— THE TASK —
What is the number of lines below that contain the word "tries"? Give only that number.

◇ ◇ ◇ ◇

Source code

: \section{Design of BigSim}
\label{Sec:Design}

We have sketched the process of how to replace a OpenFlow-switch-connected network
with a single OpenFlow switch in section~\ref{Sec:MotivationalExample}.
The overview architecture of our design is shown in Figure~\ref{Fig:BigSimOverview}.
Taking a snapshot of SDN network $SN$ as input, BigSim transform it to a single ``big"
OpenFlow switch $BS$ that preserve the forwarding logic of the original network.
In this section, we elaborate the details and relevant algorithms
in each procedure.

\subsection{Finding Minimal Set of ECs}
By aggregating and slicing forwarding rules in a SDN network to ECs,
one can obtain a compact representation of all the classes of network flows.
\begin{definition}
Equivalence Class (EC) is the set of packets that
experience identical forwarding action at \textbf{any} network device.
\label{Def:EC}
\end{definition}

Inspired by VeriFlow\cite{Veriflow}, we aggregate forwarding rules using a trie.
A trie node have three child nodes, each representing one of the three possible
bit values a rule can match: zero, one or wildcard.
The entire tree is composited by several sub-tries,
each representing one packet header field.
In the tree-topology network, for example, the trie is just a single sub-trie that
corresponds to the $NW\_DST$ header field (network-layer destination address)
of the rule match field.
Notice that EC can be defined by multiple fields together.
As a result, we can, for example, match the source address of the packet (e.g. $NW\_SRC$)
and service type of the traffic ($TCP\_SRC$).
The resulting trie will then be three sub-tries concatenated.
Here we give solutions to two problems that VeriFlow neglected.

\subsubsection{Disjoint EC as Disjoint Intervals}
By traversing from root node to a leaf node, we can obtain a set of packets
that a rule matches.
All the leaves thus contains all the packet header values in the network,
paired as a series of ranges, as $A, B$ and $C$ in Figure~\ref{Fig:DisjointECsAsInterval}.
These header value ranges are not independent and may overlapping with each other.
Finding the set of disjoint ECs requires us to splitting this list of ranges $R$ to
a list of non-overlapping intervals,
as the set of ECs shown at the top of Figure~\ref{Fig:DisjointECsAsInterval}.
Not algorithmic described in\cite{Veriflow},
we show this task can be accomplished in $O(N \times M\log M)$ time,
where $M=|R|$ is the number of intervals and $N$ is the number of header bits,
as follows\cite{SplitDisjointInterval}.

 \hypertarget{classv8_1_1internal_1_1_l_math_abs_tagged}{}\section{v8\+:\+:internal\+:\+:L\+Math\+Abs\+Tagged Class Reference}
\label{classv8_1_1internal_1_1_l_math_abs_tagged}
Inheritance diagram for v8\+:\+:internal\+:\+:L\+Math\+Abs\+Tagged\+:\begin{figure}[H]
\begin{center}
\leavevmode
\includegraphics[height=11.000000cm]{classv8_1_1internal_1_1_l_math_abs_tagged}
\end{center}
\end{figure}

◇ ◇ ◇ ◇

— EXERCISE RESULT —
2